The environmental changes have meant that farmers like Ipaishe Masvingise, have had to adapt to using new technologies and farming techniques, such as building irrigation systems, introducing mulch to conserve moisture in the soil, and diversification of crops to increase their chances of successful harvests.
“Working the land is the only way to survive in this area. We depend on our harvest for both money and food, but recently, the weather has become nearly impossible to predict. A few years ago, the rains came late into the season. In the middle of the season though, the skies cleared up and the ground and our crops dried in the merciless heat. After that drought came intense rains, which then flooded and drowned fields.”
Ipaishe is a rarity in the farming community of her home of Gutu, southern Zimbabwe, she owns her own land and is a widower, challenges that are difficult to overcome in the best of circumstances.
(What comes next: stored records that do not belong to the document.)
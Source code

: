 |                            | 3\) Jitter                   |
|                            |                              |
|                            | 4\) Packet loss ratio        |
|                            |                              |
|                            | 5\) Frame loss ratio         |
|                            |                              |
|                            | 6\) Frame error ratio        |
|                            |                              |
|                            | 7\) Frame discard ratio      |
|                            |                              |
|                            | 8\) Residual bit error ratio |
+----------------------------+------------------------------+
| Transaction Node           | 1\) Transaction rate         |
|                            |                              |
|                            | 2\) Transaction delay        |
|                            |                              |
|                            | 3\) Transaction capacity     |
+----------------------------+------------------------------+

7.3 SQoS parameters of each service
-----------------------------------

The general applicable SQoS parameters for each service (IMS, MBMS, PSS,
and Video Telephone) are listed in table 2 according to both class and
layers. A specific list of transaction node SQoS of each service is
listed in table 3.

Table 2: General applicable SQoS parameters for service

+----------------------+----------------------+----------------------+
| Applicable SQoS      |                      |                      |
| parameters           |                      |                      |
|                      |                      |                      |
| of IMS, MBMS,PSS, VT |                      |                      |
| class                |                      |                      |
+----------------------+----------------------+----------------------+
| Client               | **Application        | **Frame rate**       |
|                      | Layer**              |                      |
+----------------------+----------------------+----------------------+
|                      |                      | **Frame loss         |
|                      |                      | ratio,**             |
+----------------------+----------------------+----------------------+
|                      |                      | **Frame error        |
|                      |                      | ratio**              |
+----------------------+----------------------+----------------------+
The effects of climate change on the land are now presenting Ipaishe with additional challenges.
“Things are not easy. Farming in such a dry area means dedicating yourself entirely. If you don’t, then the land will give you nothing back.
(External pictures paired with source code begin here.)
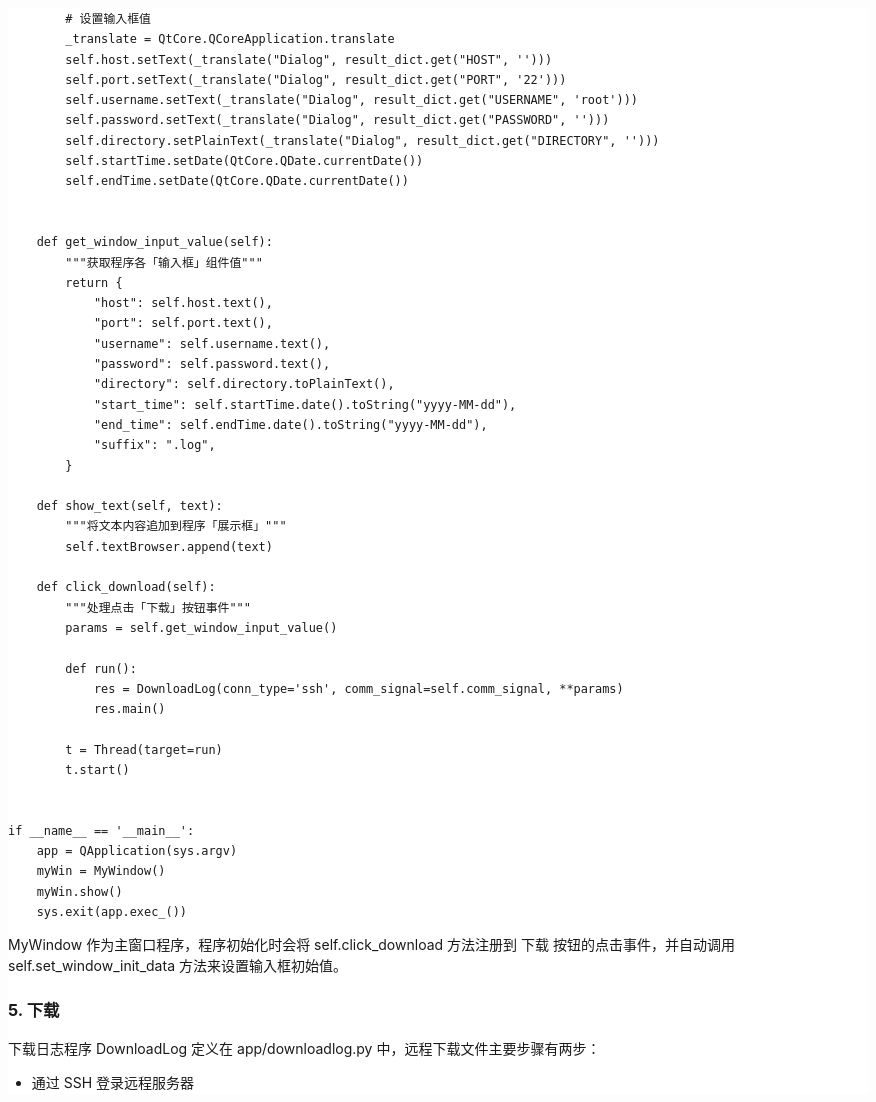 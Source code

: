             # 设置输入框值
            _translate = QtCore.QCoreApplication.translate
            self.host.setText(_translate("Dialog", result_dict.get("HOST", '')))
            self.port.setText(_translate("Dialog", result_dict.get("PORT", '22')))
            self.username.setText(_translate("Dialog", result_dict.get("USERNAME", 'root')))
            self.password.setText(_translate("Dialog", result_dict.get("PASSWORD", '')))
            self.directory.setPlainText(_translate("Dialog", result_dict.get("DIRECTORY", '')))
            self.startTime.setDate(QtCore.QDate.currentDate())
            self.endTime.setDate(QtCore.QDate.currentDate())
    
    
        def get_window_input_value(self):
            """获取程序各「输入框」组件值"""
            return {
                "host": self.host.text(),
                "port": self.port.text(),
                "username": self.username.text(),
                "password": self.password.text(),
                "directory": self.directory.toPlainText(),
                "start_time": self.startTime.date().toString("yyyy-MM-dd"),
                "end_time": self.endTime.date().toString("yyyy-MM-dd"),
                "suffix": ".log",
            }
    
        def show_text(self, text):
            """将文本内容追加到程序「展示框」"""
            self.textBrowser.append(text)
    
        def click_download(self):
            """处理点击「下载」按钮事件"""
            params = self.get_window_input_value()
    
            def run():
                res = DownloadLog(conn_type='ssh', comm_signal=self.comm_signal, **params)
                res.main()
    
            t = Thread(target=run)
            t.start()
    
    
    if __name__ == '__main__':
        app = QApplication(sys.argv)
        myWin = MyWindow()
        myWin.show()
        sys.exit(app.exec_())
    

MyWindow 作为主窗口程序，程序初始化时会将 self.click\_download 方法注册到 下载 按钮的点击事件，并自动调用 self.set\_window\_init\_data 方法来设置输入框初始值。

### 5\. 下载

下载日志程序 DownloadLog 定义在 app/downloadlog.py 中，远程下载文件主要步骤有两步：

*   通过 SSH 登录远程服务器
Through her use of innovative farming techniques, Ipaishe represents a movement that is seeing farmers in in Zimbabwe rethink and adjust their usual processes to keep their communities fed and economies afloat. That coupled with old-fashioned community help, where those who are less fortunate are given food in return for labour.
Ipaishe and other women in her community are leading an irrigation project with Oxfam that is ensuring that farmers in Zimbabwe can grow enough food to feed themselves and their families, whatever the weather.